I have received a takehome test from a company I’m interviewing with and it’s on the platform Codesignal. Luckily, Codesignal provides me with a practice test I can use to test out its platform! It times me and gives me a challenge:
import IntegerContainerInterface from './integerContainerInterface' ;
export default class IntegerContainer extends IntegerContainerInterface {
nums : number []
constructor () {
super ();
this .nums = []
// TODO: implement
}
add ( value : number ) : number {
this .nums. push (value)
return this .nums. length
}
delete ( value : number ) : boolean {
let exists = false
/* failing here
expect(container.add(555)).to.deep.equal(1);
expect(container.delete(555)).to.be.true;
expect(container.delete(555)).to.be.false;
expect(container.add(555)).to.deep.equal(1);
expect(container.delete(555)).to.be.true;
expect(container.delete(555)).to.be.false;
*/
this .nums = this .nums. map ( val => {
if (val === value && exists === false ){
exists = true
return null
}
return val
})
this .nums = this .nums. filter (Boolean)
return exists
}
// TODO: implement interface methods here
}
Takeaways from stage one:
looking at test cases really helped
forEach, map, sort, know what it returns and how it may mutate instead
Stage 2
import IntegerContainerInterface from './integerContainerInterface' ;
export default class IntegerContainer extends IntegerContainerInterface {
nums : number []
constructor () {
super ();
this .nums = []
// TODO: implement
}
add ( value : number ) : number {
this .nums. push (value)
return this .nums. length
}
delete ( value : number ) : boolean {
let exists = false
/* failing here
expect(container.add(555)).to.deep.equal(1);
expect(container.delete(555)).to.be.true;
expect(container.delete(555)).to.be.false;
expect(container.add(555)).to.deep.equal(1);
expect(container.delete(555)).to.be.true;
expect(container.delete(555)).to.be.false;
*/
this .nums = this .nums. map ( val => {
if (val === value && exists === false ){
exists = true
return null
}
return val
})
this .nums = this .nums. filter (Boolean)
return exists
}
// [10, 20]
getMedian () : number | null {
this .nums = this .nums. sort (( a , b ) => a - b)

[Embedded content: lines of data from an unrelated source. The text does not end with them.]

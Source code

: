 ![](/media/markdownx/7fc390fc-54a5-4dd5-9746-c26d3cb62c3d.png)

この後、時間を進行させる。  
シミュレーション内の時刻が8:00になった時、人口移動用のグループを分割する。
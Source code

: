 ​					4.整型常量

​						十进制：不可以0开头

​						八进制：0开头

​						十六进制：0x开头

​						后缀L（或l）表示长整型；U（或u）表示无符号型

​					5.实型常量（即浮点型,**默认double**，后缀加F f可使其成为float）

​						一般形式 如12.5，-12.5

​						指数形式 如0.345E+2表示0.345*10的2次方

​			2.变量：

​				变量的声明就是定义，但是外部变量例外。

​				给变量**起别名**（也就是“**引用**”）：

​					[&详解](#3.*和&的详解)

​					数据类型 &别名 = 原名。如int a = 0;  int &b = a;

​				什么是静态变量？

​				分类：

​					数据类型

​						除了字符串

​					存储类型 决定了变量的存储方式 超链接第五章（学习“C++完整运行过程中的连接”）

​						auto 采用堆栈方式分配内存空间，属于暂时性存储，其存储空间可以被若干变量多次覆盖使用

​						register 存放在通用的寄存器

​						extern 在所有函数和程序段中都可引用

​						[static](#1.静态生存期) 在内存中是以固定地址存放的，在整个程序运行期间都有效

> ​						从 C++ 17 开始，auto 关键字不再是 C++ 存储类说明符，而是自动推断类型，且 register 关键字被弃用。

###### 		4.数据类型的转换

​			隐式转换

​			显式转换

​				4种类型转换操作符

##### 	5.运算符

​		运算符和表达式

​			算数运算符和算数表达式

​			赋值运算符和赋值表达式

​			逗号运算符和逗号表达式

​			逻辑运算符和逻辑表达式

console. log ({nums: this .nums, length: this .nums. length })
if ( this .nums. length === 0 ) return null
if ( this .nums. length === 1 ) return this .nums[ 0 ]
if ( this .nums. length === 2 ) return this .nums[ 0 ]
// [1, 2, 3, 4] length 4
// 4/2 = 2,
if ( this .nums. length % 2 === 0 ){
return this .nums[( this .nums. length / 2 ) - 1 ]
}
// [1, 2, 3], length is 3, middle index is 1
// So length - 1 / 2,
return this .nums[( this .nums. length - 1 ) / 2 ]
// Return middle number in the .nums array
// If sequence is even, return the leftmost
// If it's empty, return null
}
// TODO: implement interface methods here
}
Man, the mistakes I made were really silly.
For even numbers, I got the correct index, but just straight up returned the index rather than the value AT that index.